В ответ на это защитники религии выдвигают воображения о нашем ничтожестве, об ограниченности нашего кругозора. Мы не в праве судить обо всем, потому что не знаем своего — потому что наблюдаем только один план бытия, и притом только в ничтожном отрезке процесса, всех начал и концов которого мы не знаем. Судить с этой точки зрения о смысле явлений — бессмысленно. "Кто сей, омрачающий Провидение словами без смысла?" (кн. Иова). "Мои мысли — не ваши мысли, и пути ваши — не пути Мои, говорит Господь"(кн. пророка Исайи)… Это верно, пути Господни неисповедимы; но мы не можем допустить, чтобы пути Его были злы! Никакая цель не может оправдать злых средств; невинные страдания в любом масштабе по отношению к любому целому не могут быть частью никакой угодной Богу гармонии.

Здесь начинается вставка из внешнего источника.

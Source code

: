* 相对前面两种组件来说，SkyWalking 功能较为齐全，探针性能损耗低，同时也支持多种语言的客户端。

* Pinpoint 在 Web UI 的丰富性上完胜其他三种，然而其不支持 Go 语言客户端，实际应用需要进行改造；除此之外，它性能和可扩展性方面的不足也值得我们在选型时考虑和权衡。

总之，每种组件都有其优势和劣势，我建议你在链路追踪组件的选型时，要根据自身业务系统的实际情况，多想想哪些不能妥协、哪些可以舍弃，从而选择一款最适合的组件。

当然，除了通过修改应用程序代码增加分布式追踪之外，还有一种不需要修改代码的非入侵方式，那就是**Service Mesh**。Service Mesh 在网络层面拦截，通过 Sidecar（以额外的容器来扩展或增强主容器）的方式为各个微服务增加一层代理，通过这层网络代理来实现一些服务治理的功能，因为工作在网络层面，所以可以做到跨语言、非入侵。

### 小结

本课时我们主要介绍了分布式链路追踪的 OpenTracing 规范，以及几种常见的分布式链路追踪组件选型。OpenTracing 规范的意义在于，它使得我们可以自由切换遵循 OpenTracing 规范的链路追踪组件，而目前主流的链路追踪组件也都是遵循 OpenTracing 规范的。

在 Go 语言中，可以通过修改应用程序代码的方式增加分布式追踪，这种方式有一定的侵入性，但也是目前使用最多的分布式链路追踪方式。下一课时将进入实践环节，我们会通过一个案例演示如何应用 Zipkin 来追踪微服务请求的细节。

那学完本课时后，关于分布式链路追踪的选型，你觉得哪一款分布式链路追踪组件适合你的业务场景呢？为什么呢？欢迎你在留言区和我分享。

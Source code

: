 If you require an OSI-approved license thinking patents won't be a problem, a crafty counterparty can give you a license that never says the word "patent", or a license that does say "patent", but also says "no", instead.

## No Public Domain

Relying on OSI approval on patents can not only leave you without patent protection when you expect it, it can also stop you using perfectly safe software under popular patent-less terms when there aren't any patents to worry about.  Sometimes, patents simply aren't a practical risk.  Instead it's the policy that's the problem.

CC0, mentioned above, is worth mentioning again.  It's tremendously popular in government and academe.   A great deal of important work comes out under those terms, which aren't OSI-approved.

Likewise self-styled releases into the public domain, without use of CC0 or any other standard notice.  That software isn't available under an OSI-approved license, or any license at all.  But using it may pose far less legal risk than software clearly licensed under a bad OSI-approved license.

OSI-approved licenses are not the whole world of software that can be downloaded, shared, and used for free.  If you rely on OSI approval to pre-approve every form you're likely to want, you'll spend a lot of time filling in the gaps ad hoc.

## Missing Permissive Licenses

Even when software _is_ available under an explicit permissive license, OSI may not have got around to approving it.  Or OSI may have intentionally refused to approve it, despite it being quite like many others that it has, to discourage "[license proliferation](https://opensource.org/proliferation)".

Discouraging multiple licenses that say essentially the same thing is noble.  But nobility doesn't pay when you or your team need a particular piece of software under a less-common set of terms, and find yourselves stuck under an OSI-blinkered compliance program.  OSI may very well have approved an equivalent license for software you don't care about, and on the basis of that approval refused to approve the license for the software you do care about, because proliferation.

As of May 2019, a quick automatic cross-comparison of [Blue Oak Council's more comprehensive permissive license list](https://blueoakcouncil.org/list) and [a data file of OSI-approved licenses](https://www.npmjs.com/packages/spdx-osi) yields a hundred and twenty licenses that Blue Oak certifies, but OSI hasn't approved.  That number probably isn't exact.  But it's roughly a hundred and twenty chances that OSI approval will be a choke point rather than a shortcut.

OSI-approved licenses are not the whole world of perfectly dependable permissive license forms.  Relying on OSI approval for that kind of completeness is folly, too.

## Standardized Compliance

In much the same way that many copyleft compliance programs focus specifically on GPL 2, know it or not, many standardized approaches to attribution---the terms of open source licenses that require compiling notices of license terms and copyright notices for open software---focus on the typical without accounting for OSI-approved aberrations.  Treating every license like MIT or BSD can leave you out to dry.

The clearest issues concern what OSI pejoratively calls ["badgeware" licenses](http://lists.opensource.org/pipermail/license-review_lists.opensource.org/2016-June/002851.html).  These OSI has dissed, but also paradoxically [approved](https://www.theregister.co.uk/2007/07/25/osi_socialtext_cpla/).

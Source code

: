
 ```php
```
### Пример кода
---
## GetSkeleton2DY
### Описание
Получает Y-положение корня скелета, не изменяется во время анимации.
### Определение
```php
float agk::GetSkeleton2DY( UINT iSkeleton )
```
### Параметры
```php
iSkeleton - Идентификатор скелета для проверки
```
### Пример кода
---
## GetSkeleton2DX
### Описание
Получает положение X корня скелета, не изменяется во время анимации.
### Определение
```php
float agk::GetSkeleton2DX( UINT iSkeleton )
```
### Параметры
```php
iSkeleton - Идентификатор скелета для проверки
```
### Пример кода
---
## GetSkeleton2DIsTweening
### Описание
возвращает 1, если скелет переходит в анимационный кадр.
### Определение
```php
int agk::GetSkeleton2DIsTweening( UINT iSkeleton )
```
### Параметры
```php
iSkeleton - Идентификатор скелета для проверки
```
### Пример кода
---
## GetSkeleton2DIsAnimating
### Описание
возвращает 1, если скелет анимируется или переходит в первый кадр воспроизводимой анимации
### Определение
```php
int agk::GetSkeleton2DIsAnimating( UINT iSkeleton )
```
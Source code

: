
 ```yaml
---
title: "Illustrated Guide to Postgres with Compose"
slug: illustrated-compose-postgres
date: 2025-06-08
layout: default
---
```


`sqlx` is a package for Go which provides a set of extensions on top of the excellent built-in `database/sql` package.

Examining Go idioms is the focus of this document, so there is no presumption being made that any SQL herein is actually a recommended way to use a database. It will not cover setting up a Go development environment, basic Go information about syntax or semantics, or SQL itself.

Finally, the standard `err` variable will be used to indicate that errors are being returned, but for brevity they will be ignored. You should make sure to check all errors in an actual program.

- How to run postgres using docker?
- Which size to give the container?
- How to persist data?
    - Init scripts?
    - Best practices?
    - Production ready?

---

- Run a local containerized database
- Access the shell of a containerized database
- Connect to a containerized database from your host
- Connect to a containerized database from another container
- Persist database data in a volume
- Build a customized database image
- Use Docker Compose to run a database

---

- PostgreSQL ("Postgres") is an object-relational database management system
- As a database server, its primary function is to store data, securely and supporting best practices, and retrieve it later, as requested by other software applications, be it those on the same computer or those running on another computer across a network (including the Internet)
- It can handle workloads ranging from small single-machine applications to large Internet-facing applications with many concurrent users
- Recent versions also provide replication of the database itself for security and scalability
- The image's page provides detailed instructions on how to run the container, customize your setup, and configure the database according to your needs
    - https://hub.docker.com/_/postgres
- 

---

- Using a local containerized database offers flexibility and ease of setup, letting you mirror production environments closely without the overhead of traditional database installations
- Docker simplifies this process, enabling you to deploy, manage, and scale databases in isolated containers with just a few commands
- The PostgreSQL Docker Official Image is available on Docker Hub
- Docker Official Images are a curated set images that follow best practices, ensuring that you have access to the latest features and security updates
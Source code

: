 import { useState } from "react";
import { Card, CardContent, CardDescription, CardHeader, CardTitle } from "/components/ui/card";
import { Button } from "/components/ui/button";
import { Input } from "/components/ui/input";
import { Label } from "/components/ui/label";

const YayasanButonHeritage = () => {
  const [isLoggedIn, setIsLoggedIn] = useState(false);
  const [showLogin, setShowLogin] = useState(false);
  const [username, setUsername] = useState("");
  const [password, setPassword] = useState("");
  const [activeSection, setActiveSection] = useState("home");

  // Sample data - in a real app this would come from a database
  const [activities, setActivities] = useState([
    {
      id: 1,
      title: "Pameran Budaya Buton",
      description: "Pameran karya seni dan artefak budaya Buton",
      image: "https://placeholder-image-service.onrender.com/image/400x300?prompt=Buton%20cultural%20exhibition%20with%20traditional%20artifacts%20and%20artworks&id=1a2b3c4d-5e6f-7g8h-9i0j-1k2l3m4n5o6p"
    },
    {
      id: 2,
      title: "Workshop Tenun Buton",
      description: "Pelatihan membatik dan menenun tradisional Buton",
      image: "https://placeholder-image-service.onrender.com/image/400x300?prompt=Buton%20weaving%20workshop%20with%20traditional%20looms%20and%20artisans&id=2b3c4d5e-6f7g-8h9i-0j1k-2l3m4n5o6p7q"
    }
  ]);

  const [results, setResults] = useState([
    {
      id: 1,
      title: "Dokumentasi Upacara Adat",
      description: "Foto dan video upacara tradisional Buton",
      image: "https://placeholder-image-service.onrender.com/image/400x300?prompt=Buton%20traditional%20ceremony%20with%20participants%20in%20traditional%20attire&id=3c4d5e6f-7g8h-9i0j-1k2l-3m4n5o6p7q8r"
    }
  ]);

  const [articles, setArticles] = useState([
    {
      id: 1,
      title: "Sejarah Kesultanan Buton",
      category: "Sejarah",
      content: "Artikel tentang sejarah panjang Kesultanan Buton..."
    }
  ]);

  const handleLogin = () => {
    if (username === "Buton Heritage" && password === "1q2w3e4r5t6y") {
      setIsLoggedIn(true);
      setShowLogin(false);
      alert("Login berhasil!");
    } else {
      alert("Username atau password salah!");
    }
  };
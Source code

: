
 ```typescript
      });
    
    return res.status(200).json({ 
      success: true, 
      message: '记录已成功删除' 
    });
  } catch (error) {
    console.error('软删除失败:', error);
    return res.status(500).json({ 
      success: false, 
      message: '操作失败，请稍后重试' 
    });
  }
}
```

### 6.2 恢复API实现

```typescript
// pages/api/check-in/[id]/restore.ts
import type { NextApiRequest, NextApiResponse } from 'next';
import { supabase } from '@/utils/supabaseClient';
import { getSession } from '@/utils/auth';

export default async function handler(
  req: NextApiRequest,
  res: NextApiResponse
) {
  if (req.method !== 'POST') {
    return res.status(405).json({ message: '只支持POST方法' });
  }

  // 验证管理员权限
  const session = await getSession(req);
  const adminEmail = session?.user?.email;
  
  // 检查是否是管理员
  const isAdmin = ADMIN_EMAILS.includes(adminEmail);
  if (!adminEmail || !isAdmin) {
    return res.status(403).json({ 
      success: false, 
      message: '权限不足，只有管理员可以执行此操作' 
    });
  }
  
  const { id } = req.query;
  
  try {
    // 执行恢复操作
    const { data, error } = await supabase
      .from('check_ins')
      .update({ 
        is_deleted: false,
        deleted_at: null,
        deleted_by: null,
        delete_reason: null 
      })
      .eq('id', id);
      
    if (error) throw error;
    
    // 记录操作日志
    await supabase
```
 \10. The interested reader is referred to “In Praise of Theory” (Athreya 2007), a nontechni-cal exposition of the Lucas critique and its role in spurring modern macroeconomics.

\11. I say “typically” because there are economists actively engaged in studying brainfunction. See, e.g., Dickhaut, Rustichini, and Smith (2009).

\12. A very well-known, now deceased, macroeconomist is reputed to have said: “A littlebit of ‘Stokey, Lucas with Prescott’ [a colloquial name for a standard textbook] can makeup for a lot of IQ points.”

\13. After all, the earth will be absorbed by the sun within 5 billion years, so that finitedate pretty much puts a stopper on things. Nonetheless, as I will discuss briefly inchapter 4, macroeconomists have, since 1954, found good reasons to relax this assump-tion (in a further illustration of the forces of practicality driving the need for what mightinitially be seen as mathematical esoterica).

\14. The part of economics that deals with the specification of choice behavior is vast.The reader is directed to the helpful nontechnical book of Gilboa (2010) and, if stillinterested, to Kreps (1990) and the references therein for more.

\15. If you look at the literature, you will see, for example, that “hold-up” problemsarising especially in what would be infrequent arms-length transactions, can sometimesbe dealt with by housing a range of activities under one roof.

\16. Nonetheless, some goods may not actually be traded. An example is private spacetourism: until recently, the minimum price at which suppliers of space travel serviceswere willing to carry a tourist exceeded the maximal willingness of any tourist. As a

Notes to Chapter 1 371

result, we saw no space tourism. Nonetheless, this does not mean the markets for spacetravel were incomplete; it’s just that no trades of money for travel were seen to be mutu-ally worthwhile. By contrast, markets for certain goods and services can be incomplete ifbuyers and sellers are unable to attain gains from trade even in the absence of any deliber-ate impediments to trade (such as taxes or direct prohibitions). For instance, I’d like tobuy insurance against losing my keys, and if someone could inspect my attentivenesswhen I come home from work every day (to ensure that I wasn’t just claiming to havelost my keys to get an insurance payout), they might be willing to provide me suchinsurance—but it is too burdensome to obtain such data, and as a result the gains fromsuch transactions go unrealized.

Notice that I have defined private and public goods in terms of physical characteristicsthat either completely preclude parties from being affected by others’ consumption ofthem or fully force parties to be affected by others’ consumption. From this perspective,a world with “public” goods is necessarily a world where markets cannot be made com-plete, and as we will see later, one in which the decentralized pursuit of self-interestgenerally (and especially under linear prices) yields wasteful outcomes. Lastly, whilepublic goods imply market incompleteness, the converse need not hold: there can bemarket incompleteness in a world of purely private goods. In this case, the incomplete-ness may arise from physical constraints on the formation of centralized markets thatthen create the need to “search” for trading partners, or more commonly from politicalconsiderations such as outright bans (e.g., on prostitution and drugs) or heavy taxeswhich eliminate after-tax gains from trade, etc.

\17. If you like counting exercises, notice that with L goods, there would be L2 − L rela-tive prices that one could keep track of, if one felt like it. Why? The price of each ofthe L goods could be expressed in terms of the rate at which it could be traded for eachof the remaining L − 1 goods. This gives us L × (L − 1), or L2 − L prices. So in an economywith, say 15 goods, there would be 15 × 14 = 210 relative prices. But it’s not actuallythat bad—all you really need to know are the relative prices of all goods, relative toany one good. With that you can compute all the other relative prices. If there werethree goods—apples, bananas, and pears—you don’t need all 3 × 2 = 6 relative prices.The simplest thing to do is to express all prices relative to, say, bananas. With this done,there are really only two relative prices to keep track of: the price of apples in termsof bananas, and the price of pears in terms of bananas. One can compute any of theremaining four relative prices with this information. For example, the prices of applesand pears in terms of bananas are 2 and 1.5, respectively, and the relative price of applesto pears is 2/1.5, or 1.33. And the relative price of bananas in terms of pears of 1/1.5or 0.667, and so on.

Более основательны соображения об угодной Богу СВОБОДЕ. Свобода есть условие истинной жизни, без свободы ничто не имеет цены. Мир добрых автоматов не имел бы смысла для Бога. "Бог создал мир из свободы"(Н. А. Бердяев). Свобода же всегда есть свобода и для зла — иначе это не была бы подлинная свобода, а добро было бы принудительным, недобровольным. "Бог либо благ, но не всемогущ"… Ну, и пусть не всемогущ — разве за "всемогущество" мы поклоняемся нашему Богу? А что. если проявить Свое всемогущество по отношению к свободному злу для Бога значило бы уничтожить мир — уничтожить Свой Замысел свободного и святого мира? А что, если все мы составляем единое, целостное Человечество и единый, целостный Космос, в котором невинность одних страдает от греха других? Вмешаться — не значит ли разрушить эту единую, целостную жизнь?.. Таковы могут быть соображения о тайне невинных страданий. Но сами‑то невинные страдания оказываются все‑таки чистой потерей. И потом — если такова у Бога ценность свободы, если ради свободы попускаются такие художества зла, то ведь и дальше, при любой воображаемой победе добра. свободное зло всегда может начать все сначала! Еще более осложняется дело, когда мы вспоминаем, что в этом мире зло и страдания бывают условием — не причиною, но непременным условием явлений добра… И самое главное: исходная, первоначальная тайна зла остается абсолютно непроницаема. Пусть дано ему свободно действовать; но откуда, как, почему дано ему было возникнуть?
Тайна остается непроницаема; но здесь‑то и совершается величайшее испытание нашей религиозной интуиции: ибо реальность ее оказывается духовно СИЛЬНЕЕ реальности зла и страданий. Ибо вот, несмотря ни на что и вопреки всему мы "веруем" — мы ДОВЕРЯЕМСЯ в нашем поведении нашему Богу. СВЯТ ГОСПОДЬ. БОГ НАШ. Замечательно, что те, кто всех больше страдает — крепче всех верует в Бога. "Вот. Он убивает меня: но я не перестану уповать на Него" (кн. Иова). Или как сказал врачу умирающий Папа Иоанн: "СТРАДАЮ МУЧИТЕЛЬНО, НО С ЛЮБОВЬЮ".